A Kyphotic posture is an exaggerated curve in the upper region of the spine. It can give the appearance of a hunched back and rounded shoulder.
Kyphosis occurs when the muscles that draw the shoulder girdle forward and the chest muscles (pectorals) become short, and a lengthening of the muscles that draw the shoulders backwards (Trapezius and Rhomboids). The shoulders will therefore round forward and pull away from the spine into a flexed (bent) position.
Working for long period of time at a computer, driving and low self esteem are a few factors that can contribute to this posture type.
If you have Kyphosis you may find that your head and chin poke forward, your neck (Cervical Spine) is hyperextended and your upper back (thoracic) is in hyperflexion, this will limit the mobility in the upper back.
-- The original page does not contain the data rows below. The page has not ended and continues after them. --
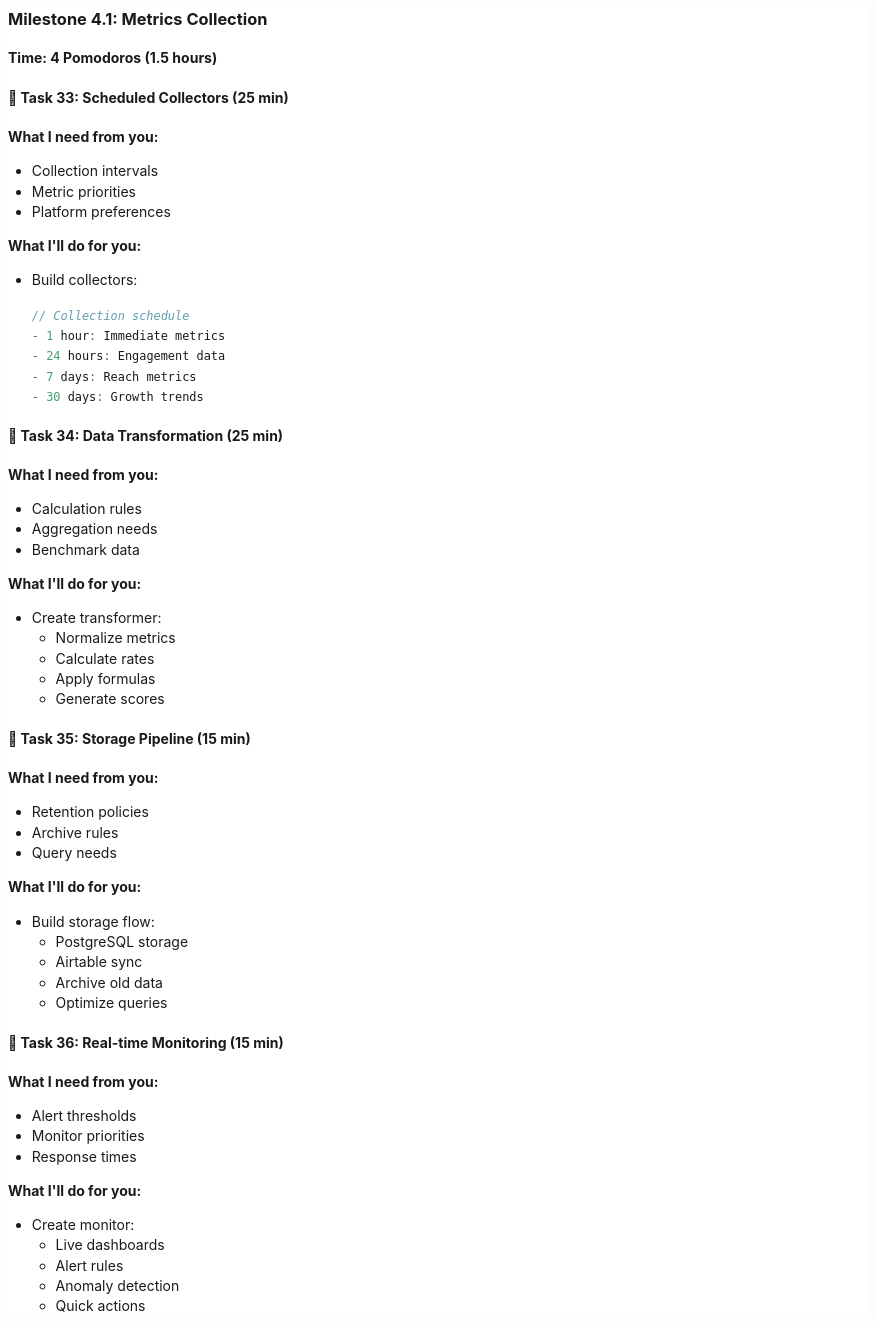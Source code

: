 ### Milestone 4.1: Metrics Collection
**Time: 4 Pomodoros (1.5 hours)**

#### 🍅 Task 33: Scheduled Collectors (25 min)
**What I need from you:**
- Collection intervals
- Metric priorities
- Platform preferences

**What I'll do for you:**
- Build collectors:
  ```javascript
  // Collection schedule
  - 1 hour: Immediate metrics
  - 24 hours: Engagement data
  - 7 days: Reach metrics
  - 30 days: Growth trends
  ```

#### 🍅 Task 34: Data Transformation (25 min)
**What I need from you:**
- Calculation rules
- Aggregation needs
- Benchmark data

**What I'll do for you:**
- Create transformer:
  - Normalize metrics
  - Calculate rates
  - Apply formulas
  - Generate scores

#### 🍅 Task 35: Storage Pipeline (15 min)
**What I need from you:**
- Retention policies
- Archive rules
- Query needs

**What I'll do for you:**
- Build storage flow:
  - PostgreSQL storage
  - Airtable sync
  - Archive old data
  - Optimize queries

#### 🍅 Task 36: Real-time Monitoring (15 min)
**What I need from you:**
- Alert thresholds
- Monitor priorities
- Response times

**What I'll do for you:**
- Create monitor:
  - Live dashboards
  - Alert rules
  - Anomaly detection
  - Quick actions

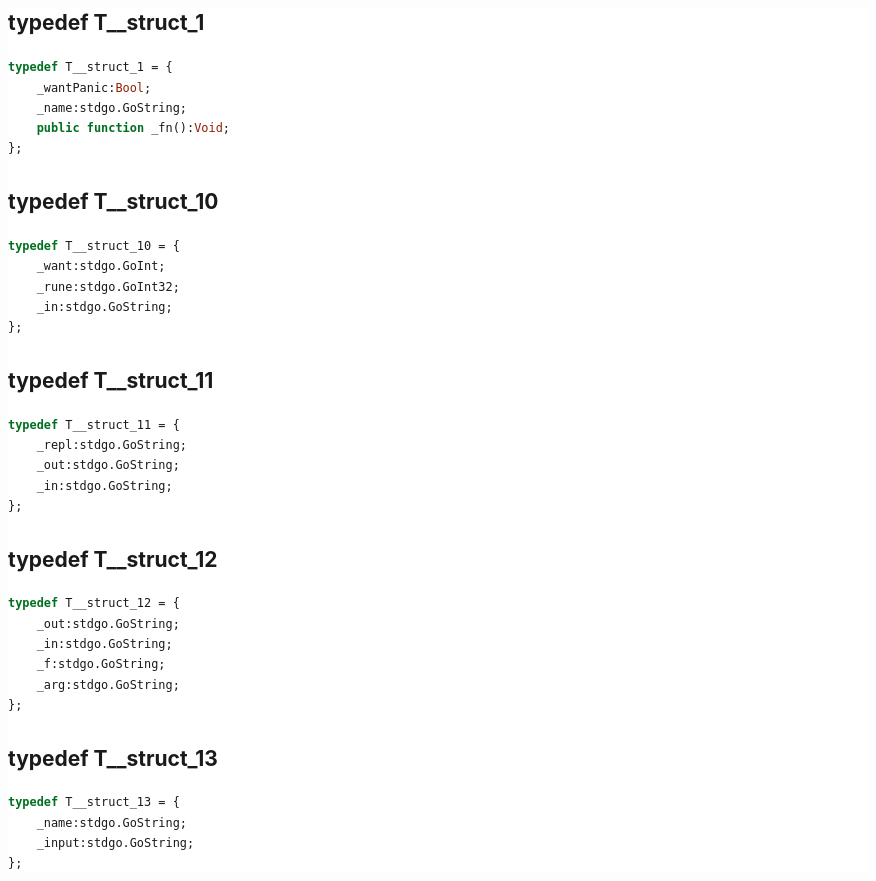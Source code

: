 
## typedef T\_\_struct\_1


```haxe
typedef T__struct_1 = {
	_wantPanic:Bool;
	_name:stdgo.GoString;
	public function _fn():Void;
};
```


## typedef T\_\_struct\_10


```haxe
typedef T__struct_10 = {
	_want:stdgo.GoInt;
	_rune:stdgo.GoInt32;
	_in:stdgo.GoString;
};
```


## typedef T\_\_struct\_11


```haxe
typedef T__struct_11 = {
	_repl:stdgo.GoString;
	_out:stdgo.GoString;
	_in:stdgo.GoString;
};
```


## typedef T\_\_struct\_12


```haxe
typedef T__struct_12 = {
	_out:stdgo.GoString;
	_in:stdgo.GoString;
	_f:stdgo.GoString;
	_arg:stdgo.GoString;
};
```


## typedef T\_\_struct\_13


```haxe
typedef T__struct_13 = {
	_name:stdgo.GoString;
	_input:stdgo.GoString;
};
```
In order to manage and improve this posture we need to realign the neck. increase mobility of the upper back and ribcage, strengthen the upper back muscles (lower and middle trapezius. rhomboids and posterior deltoid ) strengthen core stabilisers of shoulder and pelvic girdle and promote neutral alignment
Fig of Eight Articulation
Place your hands behind your neck, and bring your elbows together. Now “draw” a figure of eight with your elbows (which will also move your back). This excellent mobility exercise will improve the mobility in your spine, act as a useful warm up before sport, and get you more flexible. Do not be alarmed if you hear a few pops and clicks coming from the spine.
Repeat 5 times each side
Lying flat, tuck your chin down to your chest reducing the gap between your neck and the floor. You will feel a gentle stretch at the top back of your neck. Hold this position, and then relax. Repeat as required.
Repeat 5 times hold for count of 10
Lie face down, with your hands placed on the back of your head. Slowly extend your upper back. This exercise provides a good stretch to the back, and is especially useful for those with poor posture or rounded shoulders. It is also a strengthening exercise for the back. You can repeat the exercise a number of times, or hold the same position for a prolonged period of time.
Repeat 5 - 10 times
3 Point Kneeling
Adopt a 4 point position on your hands and knees. Maintain good posture, and gently contract the deep abdominal muscles by drawing your belly button in (towards your spine). Gently lift one hand 2-3cm off the floor. Use your other shoulder to stabilise you. This exercise strengthens the deep core muscles.